Saved entries:
· · ·

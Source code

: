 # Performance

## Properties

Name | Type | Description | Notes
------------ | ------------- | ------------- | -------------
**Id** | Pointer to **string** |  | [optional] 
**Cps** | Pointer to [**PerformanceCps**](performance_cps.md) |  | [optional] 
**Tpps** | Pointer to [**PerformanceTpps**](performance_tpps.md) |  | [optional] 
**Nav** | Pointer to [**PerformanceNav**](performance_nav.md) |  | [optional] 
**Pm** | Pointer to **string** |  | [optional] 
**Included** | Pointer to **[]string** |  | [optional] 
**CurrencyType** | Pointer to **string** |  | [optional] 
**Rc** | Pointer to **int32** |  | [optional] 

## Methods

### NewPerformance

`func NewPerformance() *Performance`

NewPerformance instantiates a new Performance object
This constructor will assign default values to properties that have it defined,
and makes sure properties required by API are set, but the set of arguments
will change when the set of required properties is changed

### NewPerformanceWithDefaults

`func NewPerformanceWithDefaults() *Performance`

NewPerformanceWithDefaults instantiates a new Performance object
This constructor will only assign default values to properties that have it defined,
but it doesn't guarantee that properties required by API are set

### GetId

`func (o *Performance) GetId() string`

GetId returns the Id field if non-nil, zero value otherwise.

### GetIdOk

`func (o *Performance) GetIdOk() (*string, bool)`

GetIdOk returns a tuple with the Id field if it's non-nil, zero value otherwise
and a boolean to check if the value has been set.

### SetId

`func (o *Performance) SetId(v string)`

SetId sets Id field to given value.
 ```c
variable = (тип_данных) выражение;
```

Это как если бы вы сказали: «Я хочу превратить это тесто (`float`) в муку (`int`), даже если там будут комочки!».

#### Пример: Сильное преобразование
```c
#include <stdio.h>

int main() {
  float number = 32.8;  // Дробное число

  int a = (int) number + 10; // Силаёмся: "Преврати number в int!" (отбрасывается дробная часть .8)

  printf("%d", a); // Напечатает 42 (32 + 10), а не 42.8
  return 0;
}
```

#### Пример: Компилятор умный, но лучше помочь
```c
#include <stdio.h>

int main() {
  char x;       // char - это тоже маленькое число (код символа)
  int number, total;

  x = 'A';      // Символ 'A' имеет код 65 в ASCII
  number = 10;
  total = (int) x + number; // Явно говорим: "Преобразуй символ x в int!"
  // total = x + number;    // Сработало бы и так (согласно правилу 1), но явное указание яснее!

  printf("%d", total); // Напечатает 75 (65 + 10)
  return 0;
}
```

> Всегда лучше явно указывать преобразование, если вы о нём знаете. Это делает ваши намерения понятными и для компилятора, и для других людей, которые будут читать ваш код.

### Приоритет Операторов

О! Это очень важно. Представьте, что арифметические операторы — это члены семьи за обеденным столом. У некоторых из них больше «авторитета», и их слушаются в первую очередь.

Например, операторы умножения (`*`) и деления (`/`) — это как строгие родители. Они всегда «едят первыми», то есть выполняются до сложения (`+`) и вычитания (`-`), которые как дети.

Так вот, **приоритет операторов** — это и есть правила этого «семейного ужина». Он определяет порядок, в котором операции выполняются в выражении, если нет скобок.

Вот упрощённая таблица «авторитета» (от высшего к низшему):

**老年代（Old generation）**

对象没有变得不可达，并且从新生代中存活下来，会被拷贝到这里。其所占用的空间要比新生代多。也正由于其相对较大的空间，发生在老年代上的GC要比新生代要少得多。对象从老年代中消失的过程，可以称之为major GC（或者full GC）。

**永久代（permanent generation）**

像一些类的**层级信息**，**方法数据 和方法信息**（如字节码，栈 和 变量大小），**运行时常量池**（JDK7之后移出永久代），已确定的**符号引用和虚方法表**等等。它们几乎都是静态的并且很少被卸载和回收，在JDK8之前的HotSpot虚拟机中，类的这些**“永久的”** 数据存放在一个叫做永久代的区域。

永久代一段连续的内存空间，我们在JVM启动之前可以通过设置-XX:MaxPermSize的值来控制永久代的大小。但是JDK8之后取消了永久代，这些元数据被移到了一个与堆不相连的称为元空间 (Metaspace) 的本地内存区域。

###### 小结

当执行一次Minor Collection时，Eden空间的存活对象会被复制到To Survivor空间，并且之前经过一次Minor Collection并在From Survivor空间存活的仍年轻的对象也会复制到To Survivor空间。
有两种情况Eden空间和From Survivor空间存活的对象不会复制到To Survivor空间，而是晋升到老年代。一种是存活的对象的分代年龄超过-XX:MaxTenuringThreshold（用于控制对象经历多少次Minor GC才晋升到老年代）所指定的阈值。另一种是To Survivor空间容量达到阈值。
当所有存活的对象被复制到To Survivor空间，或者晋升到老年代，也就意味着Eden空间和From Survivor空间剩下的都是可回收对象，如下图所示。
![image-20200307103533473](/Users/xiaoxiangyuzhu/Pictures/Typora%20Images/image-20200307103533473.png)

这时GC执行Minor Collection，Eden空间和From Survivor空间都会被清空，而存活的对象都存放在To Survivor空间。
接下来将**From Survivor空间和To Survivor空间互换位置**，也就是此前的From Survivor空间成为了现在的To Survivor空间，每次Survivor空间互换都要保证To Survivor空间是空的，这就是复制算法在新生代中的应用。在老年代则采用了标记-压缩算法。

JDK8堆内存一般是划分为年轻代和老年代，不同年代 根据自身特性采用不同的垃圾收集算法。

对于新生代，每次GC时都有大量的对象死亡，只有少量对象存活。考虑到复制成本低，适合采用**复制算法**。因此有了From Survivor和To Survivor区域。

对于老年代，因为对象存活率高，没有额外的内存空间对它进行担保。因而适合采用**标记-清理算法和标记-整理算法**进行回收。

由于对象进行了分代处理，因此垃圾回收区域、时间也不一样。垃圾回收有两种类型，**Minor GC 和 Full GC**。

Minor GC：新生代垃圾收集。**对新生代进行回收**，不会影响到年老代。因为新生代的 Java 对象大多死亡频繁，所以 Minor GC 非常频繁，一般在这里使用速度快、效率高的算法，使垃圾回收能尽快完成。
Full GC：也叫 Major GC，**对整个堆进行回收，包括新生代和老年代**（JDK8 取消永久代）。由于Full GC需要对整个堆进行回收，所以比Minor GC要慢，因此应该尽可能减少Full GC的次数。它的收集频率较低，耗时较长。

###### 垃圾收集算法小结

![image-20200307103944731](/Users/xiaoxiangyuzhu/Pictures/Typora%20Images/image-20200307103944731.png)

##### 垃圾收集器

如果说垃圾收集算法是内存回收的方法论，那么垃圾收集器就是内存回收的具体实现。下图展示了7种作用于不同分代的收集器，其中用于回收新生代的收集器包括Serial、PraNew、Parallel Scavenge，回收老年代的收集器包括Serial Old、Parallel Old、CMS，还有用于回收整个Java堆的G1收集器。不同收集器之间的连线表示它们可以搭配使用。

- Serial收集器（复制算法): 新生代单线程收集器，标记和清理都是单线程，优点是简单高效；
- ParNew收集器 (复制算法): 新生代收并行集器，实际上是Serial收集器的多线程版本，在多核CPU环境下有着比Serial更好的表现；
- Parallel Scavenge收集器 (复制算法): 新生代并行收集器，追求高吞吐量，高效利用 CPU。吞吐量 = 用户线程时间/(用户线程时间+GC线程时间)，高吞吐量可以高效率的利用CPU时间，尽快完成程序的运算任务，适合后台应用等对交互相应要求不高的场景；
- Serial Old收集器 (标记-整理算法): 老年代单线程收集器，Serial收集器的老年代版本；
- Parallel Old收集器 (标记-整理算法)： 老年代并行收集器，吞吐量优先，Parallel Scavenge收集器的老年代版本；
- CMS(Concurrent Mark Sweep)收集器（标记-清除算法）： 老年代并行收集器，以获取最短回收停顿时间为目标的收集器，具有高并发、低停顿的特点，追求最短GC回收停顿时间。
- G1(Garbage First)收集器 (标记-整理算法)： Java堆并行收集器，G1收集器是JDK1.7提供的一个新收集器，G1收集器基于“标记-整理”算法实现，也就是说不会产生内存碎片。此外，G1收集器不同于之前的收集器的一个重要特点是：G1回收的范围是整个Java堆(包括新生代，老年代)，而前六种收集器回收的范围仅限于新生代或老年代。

· · ·

■ TRY IT ■
Give again exactly, and only, the lines above starting at the one with "Например, операторы умножения" and ending at the one with "像一些类的**层级信息**，**方法数据 和方法信息**（如字节码，栈 和".

■ EXERCISE ANSWER ■
Например, операторы умножения (`*`) и деления (`/`) — это как строгие родители. Они всегда «едят первыми», то есть выполняются до сложения (`+`) и вычитания (`-`), которые как дети.

Так вот, **приоритет операторов** — это и есть правила этого «семейного ужина». Он определяет порядок, в котором операции выполняются в выражении, если нет скобок.

Вот упрощённая таблица «авторитета» (от высшего к низшему):

**老年代（Old generation）**

对象没有变得不可达，并且从新生代中存活下来，会被拷贝到这里。其所占用的空间要比新生代多。也正由于其相对较大的空间，发生在老年代上的GC要比新生代要少得多。对象从老年代中消失的过程，可以称之为major GC（或者full GC）。

**永久代（permanent generation）**

像一些类的**层级信息**，**方法数据 和方法信息**（如字节码，栈 和 变量大小），**运行时常量池**（JDK7之后移出永久代），已确定的**符号引用和虚方法表**等等。它们几乎都是静态的并且很少被卸载和回收，在JDK8之前的HotSpot虚拟机中，类的这些**“永久的”** 数据存放在一个叫做永久代的区域。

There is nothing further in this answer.